Backends "hanging" with strace showing selects?

Started by hubert depesz lubaczewskiover 15 years ago3 messagesgeneral
Jump to latest

hi
had strange situation today.

very high load, cpu saturated (and this machine has lots of cores).

i straced one of backends that was using lots of cpu (it was doing some
select, but I don't know what as i wasn't able to start psql).

strace looked like this:
select(0, NULL, NULL, NULL, {0, 1000}) = 0 (Timeout)
select(0, NULL, NULL, NULL, {0, 1000}) = 0 (Timeout)
select(0, NULL, NULL, NULL, {0, 1000}) = 0 (Timeout)
select(0, NULL, NULL, NULL, {0, 1000}) = 0 (Timeout)
select(0, NULL, NULL, NULL, {0, 1000}) = 0 (Timeout)
select(0, NULL, NULL, NULL, {0, 1000}) = 0 (Timeout)
select(0, NULL, NULL, NULL, {0, 1000}) = 0 (Timeout)
select(0, NULL, NULL, NULL, {0, 1000}) = 0 (Timeout)
select(0, NULL, NULL, NULL, {0, 1000}) = 0 (Timeout)
select(0, NULL, NULL, NULL, {0, 1000}) = 0 (Timeout)
select(0, NULL, NULL, NULL, {0, 1000}) = 0 (Timeout)
select(0, NULL, NULL, NULL, {0, 1000}) = 0 (Timeout)

i.e. lots (literally hundreds) of such messages. very quickly adding new ones.

pg version is:
PostgreSQL 8.3.12 on x86_64-redhat-linux-gnu, compiled by GCC gcc (GCC) 4.1.2 20080704 (Red Hat 4.1.2-48)

I know it's not much of information, but perhaps it will ring someones bell, and there will be ready answer what went wrong?

Best regards,

depesz

--
Linkedin: http://www.linkedin.com/in/depesz / blog: http://www.depesz.com/
jid/gtalk: depesz@depesz.com / aim:depeszhdl / skype:depesz_hdl / gg:6749007

#2Tom Lane
tgl@sss.pgh.pa.us
In reply to: hubert depesz lubaczewski (#1)
Re: Backends "hanging" with strace showing selects?

hubert depesz lubaczewski <depesz@depesz.com> writes:

hi
had strange situation today.

very high load, cpu saturated (and this machine has lots of cores).

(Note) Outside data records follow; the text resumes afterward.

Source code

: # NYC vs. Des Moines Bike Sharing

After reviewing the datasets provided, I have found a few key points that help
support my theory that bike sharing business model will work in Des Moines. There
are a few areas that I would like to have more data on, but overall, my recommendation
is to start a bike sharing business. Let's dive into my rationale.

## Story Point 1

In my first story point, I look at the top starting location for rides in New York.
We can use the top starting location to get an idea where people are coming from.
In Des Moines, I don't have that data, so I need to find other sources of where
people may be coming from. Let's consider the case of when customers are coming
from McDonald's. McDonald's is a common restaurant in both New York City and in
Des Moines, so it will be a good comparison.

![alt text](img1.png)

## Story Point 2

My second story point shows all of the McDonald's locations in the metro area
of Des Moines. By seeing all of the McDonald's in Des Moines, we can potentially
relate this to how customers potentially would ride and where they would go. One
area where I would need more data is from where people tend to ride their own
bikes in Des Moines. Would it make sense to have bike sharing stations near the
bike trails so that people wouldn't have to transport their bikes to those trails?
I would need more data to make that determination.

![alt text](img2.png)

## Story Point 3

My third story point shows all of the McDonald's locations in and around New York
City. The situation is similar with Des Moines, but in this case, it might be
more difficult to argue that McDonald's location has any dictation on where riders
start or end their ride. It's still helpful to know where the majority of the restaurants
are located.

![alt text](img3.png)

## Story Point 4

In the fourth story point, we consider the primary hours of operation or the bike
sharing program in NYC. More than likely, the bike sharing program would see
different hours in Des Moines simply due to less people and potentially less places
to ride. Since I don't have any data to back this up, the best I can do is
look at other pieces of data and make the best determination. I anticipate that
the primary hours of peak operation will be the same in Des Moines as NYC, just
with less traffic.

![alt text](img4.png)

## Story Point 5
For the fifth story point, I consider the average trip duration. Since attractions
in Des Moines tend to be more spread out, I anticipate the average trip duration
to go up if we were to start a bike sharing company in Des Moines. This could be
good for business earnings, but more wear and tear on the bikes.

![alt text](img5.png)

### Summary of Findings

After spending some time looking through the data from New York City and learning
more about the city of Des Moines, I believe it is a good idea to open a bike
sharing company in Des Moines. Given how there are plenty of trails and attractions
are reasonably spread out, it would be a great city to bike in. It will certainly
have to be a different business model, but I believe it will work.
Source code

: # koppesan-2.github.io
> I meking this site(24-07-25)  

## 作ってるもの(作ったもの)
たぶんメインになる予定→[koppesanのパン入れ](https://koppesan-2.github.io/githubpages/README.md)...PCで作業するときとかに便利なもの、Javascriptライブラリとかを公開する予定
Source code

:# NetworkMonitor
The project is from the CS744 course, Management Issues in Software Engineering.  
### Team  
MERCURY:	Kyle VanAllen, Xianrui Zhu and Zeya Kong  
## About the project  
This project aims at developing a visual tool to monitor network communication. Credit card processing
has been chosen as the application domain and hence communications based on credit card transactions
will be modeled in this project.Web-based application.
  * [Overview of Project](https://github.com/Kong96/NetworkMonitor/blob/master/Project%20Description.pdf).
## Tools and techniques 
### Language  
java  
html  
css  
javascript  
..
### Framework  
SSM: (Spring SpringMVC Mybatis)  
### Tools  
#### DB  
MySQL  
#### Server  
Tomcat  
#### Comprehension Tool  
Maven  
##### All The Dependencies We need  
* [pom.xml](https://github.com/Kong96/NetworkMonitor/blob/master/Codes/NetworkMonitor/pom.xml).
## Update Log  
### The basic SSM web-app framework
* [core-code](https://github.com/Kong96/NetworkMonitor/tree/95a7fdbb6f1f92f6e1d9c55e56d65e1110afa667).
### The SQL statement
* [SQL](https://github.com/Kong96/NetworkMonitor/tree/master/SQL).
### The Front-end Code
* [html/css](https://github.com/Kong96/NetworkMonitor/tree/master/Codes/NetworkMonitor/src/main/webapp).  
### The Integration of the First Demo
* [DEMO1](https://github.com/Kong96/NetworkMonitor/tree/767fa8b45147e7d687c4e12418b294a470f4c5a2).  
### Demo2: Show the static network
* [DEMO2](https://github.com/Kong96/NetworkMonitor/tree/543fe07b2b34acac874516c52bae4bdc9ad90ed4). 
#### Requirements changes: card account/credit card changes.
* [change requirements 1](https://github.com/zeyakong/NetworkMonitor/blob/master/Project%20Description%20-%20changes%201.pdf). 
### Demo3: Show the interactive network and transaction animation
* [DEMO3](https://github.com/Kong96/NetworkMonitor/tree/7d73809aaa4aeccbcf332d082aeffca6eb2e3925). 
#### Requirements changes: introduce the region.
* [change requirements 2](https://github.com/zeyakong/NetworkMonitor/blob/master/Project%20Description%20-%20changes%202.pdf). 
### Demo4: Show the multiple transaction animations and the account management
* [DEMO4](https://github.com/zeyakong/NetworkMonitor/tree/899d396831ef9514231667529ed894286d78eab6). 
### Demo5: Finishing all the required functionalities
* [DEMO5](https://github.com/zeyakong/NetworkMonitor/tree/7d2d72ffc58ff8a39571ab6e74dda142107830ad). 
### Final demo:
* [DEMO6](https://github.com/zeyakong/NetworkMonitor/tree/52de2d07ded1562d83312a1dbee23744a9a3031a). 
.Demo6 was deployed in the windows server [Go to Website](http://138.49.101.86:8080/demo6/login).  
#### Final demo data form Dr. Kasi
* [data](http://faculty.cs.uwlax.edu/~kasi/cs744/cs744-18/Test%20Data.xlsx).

i straced one of backends that was using lots of cpu (it was doing some
select, but I don't know what as i wasn't able to start psql).

strace looked like this:
select(0, NULL, NULL, NULL, {0, 1000}) = 0 (Timeout)
select(0, NULL, NULL, NULL, {0, 1000}) = 0 (Timeout)
select(0, NULL, NULL, NULL, {0, 1000}) = 0 (Timeout)
select(0, NULL, NULL, NULL, {0, 1000}) = 0 (Timeout)

That suggests a lot of contention for a spinlock, but without any
information about what the system was really doing, it's hard to go
further than that.

regards, tom lane

In reply to: Tom Lane (#2)
Re: Backends "hanging" with strace showing selects?

On Mon, Nov 15, 2010 at 02:52:16PM -0500, Tom Lane wrote:

hubert depesz lubaczewski <depesz@depesz.com> writes:

hi
had strange situation today.

very high load, cpu saturated (and this machine has lots of cores).

i straced one of backends that was using lots of cpu (it was doing some
select, but I don't know what as i wasn't able to start psql).

strace looked like this:
select(0, NULL, NULL, NULL, {0, 1000}) = 0 (Timeout)
select(0, NULL, NULL, NULL, {0, 1000}) = 0 (Timeout)
select(0, NULL, NULL, NULL, {0, 1000}) = 0 (Timeout)
select(0, NULL, NULL, NULL, {0, 1000}) = 0 (Timeout)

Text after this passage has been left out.